The issue matters now because the Labour government's Planning and Infrastructure Bill, currently before Parliament, is designed to accelerate development approvals across England. Critics argue that speeding up a system that already struggles with basic document integrity risks locking residents out of the one mechanism they have to challenge what gets built on their street. For Londoners in areas facing major regeneration — Elephant and Castle, Stratford, Old Oak Common — the quality of submitted evidence is not an abstract concern.
What Goes Wrong, and Where
The problem is systemic rather than exceptional. London borough planning portals — including those run by Southwark Council and Tower Hamlets Council — host thousands of live applications at any given moment. Each requires supporting imagery: existing site photographs, street-scene elevations, heritage impact visuals. When those images are duplicated from a previous application, either through administrative error or deliberate file reuse, the document record no longer accurately represents the site under review.
Residents living near the Old Kent Road regeneration corridor in Southwark, an area earmarked for more than 20,000 new homes under the Old Kent Road Area Action Plan, have long complained that planning documents do not reflect ground-level conditions they can verify by walking outside. The same concern has surfaced repeatedly at public consultation events organised by groups including the 35% Campaign, a London-based housing accountability organisation that scrutinises major planning submissions.
Tower Hamlets, where the council approved a local plan in 2023 targeting significant residential growth around Whitechapel and Poplar, faces comparable scrutiny. Planning officers there process hundreds of applications monthly, and the sheer volume creates conditions in which duplicate imagery can pass undetected at the validation stage — the administrative checkpoint meant to catch incomplete or inaccurate submissions before an application proceeds to formal determination.

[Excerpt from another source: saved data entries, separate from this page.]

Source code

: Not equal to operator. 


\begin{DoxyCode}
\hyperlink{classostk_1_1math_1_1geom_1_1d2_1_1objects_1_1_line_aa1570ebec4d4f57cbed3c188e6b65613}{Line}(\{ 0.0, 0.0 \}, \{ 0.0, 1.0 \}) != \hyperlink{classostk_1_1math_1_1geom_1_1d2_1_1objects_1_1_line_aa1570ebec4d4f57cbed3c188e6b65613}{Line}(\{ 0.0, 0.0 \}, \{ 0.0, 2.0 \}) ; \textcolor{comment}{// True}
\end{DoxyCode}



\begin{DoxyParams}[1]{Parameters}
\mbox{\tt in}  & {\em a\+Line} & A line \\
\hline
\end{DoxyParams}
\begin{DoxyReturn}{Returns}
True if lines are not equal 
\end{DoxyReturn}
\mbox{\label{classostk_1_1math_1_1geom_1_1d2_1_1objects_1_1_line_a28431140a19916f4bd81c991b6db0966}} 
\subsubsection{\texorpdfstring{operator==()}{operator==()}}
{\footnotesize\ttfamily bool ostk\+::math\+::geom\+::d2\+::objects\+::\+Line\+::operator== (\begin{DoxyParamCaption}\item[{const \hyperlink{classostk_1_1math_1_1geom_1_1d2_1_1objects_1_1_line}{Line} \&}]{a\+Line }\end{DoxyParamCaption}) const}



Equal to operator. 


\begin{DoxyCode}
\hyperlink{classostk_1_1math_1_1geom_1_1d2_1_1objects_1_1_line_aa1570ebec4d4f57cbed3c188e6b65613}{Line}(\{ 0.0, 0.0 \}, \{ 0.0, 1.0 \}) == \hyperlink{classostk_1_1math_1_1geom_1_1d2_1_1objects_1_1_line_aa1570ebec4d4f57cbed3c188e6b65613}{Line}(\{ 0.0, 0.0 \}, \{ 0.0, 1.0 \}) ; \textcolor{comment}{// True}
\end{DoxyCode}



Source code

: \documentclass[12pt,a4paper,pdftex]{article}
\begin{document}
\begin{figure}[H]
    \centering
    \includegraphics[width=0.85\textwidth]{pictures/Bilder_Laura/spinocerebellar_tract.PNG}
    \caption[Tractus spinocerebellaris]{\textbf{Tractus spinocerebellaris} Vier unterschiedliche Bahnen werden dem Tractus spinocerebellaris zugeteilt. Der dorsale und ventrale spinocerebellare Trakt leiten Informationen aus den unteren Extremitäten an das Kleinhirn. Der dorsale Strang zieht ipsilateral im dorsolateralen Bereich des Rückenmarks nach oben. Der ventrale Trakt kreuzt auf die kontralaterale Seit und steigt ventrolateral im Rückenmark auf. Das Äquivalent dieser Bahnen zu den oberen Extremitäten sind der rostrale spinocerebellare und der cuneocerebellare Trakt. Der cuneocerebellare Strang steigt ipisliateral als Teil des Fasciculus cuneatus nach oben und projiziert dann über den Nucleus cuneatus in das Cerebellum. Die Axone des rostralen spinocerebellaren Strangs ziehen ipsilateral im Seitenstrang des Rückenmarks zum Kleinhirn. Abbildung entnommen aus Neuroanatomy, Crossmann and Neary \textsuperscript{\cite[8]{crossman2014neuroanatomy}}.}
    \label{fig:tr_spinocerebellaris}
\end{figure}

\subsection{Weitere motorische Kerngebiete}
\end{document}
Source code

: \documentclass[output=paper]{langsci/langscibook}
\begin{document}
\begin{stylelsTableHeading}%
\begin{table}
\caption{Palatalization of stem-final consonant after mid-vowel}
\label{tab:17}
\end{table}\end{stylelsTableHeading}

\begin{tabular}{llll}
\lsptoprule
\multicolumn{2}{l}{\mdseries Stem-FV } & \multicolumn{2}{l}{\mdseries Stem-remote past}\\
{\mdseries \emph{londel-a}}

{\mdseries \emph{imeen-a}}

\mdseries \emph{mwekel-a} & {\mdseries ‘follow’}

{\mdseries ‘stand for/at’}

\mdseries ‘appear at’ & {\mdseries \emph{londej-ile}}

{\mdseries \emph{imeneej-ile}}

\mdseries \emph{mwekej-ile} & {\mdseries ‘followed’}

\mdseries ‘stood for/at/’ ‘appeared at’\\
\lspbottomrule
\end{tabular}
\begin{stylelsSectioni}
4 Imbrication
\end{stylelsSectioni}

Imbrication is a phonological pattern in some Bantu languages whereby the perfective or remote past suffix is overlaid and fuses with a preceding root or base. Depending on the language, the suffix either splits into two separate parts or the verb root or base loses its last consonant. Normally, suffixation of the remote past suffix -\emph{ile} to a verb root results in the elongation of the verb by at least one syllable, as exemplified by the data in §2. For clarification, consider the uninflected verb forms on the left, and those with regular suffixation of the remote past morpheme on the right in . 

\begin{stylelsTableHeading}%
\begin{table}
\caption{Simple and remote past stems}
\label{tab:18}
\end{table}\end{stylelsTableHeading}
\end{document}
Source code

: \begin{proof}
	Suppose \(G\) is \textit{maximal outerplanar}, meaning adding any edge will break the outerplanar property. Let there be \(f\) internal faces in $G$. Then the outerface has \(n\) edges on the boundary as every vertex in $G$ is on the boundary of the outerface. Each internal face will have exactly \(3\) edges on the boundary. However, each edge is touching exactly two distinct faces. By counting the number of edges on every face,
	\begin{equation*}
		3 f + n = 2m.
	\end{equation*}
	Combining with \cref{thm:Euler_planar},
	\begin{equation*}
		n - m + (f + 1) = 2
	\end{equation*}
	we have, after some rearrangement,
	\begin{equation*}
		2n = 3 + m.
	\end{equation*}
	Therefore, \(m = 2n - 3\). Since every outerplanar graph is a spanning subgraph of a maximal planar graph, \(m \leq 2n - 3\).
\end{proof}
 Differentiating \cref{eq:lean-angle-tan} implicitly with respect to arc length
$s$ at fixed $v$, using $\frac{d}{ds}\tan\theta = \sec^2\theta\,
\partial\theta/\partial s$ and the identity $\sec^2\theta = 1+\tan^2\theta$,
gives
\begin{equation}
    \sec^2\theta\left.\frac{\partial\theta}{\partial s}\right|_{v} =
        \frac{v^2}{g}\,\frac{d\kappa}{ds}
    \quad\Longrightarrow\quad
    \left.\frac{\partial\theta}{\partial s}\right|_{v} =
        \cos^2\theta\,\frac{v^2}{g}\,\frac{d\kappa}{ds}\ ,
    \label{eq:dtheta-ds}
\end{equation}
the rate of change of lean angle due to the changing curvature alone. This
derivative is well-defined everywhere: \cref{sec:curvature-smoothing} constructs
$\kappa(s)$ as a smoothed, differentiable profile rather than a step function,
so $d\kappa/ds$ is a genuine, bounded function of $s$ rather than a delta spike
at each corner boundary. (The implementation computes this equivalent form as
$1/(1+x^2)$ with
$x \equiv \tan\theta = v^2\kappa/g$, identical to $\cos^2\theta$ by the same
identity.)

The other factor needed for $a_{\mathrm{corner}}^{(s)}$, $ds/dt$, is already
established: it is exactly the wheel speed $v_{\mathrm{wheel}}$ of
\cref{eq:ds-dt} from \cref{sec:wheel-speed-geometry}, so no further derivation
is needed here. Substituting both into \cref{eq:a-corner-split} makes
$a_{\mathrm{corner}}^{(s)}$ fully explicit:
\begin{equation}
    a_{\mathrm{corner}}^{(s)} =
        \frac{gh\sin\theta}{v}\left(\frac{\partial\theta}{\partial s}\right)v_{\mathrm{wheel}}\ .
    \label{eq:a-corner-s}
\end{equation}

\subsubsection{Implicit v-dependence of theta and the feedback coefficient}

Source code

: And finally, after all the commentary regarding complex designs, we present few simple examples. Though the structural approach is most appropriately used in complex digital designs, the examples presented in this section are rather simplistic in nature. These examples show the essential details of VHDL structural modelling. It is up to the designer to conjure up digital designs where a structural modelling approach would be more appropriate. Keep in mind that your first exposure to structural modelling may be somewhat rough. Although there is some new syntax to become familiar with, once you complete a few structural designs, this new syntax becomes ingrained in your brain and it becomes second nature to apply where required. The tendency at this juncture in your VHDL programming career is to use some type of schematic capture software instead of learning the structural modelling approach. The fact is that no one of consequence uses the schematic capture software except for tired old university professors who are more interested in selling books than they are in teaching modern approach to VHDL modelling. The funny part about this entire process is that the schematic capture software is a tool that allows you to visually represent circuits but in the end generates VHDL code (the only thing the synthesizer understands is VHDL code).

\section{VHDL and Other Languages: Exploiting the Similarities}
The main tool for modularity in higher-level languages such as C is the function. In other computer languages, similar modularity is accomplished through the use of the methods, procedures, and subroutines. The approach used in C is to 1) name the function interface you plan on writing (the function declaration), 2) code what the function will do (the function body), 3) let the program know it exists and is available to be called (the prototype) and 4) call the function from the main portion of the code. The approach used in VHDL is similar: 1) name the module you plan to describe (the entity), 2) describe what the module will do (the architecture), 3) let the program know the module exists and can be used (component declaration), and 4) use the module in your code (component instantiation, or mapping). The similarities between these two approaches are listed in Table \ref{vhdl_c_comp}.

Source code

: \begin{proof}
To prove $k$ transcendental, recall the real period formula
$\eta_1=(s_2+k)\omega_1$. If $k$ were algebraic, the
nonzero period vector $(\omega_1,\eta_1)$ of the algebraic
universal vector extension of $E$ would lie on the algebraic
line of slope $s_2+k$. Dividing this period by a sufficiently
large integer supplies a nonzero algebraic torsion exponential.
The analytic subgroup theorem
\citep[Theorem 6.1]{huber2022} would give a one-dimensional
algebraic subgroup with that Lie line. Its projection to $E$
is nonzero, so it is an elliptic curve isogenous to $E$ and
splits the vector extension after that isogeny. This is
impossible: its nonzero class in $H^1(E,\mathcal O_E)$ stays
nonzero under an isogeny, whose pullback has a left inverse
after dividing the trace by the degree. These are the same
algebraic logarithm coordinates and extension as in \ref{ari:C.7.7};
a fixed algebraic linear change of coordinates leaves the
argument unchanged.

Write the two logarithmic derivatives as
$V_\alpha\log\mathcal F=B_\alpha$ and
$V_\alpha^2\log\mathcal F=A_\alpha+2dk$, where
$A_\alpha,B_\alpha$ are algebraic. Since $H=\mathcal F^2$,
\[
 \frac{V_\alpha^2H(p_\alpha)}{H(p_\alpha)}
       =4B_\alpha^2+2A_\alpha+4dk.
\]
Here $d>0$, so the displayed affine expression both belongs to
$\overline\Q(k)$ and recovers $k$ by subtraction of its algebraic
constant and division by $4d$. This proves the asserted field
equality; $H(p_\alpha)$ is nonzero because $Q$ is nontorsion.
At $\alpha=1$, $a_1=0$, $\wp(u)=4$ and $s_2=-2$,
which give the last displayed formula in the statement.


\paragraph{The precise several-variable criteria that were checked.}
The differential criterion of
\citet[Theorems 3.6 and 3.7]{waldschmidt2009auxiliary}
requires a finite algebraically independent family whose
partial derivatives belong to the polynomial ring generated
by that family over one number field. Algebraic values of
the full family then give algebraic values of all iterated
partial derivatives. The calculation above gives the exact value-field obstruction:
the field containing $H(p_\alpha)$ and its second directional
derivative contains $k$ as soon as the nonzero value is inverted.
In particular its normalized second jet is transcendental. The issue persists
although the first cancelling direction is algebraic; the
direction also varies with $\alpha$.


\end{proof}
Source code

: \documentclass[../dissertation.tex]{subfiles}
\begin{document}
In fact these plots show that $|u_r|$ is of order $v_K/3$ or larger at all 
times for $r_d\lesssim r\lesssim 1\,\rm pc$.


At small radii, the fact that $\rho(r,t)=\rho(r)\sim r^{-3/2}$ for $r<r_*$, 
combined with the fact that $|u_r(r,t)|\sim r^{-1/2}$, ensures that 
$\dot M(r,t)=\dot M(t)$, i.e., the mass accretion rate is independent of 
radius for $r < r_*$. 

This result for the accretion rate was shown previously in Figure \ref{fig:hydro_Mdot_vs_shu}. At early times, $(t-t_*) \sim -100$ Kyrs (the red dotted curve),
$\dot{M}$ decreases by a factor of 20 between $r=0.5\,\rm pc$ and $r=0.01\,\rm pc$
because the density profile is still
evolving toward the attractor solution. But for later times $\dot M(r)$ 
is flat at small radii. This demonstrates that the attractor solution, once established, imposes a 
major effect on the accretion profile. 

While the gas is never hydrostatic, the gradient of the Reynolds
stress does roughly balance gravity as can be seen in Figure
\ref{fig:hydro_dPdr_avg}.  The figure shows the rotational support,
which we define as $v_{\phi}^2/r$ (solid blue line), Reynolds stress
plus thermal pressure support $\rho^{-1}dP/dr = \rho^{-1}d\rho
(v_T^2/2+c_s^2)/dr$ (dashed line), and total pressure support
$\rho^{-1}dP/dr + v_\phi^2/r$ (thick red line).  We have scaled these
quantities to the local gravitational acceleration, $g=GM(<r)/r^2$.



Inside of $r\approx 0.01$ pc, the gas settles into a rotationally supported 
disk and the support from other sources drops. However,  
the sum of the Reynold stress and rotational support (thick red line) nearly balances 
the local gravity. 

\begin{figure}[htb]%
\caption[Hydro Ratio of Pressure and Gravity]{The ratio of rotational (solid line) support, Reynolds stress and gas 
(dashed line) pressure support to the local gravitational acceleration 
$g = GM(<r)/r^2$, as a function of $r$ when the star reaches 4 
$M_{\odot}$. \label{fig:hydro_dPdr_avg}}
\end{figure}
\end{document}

Why Accuracy in Planning Documents Is a Legal Safeguard
Under the Town and Country Planning Act 1990 and associated General Permitted Development Orders, applicants are required to submit accurate representations of the existing site. A planning permission granted on the basis of materially inaccurate documentation can, in principle, be challenged through judicial review — but that route costs upwards of £10,000 in legal fees and is beyond most individual residents or small community groups.
The Mayor of London's office publishes a London Development Database tracking major applications across all 33 boroughs. As of the 2024-25 financial year, the database recorded more than 95,000 planning decisions across Greater London — a figure that underscores how quickly errors at the document validation stage can compound across the system. Hackney Wick, currently host to several large mixed-use applications tied to post-Olympic legacy development, is among the areas where resident groups have formally written to planning departments querying the provenance of submitted site imagery.
Practical steps exist for communities who want to protect themselves. Residents can request the full application file through a council's online planning portal — most London boroughs now use the Idox Public Access system — and cross-check submitted photographs against dated Google Street View imagery or the Historic England Archive for older buildings. Any discrepancy can be raised as a formal representation during the statutory consultation window, which runs for a minimum of 21 days on most applications. If an application is validated with images that demonstrably show a different site, a written objection flagging the specific document reference number puts the council on notice before a decision is issued. Local planning aid organisations, including Planning Aid England, offer free guidance to residents navigating this process. The Southwark Law Centre on Peckham Road also provides drop-in advice on planning objections for residents in southeast London boroughs.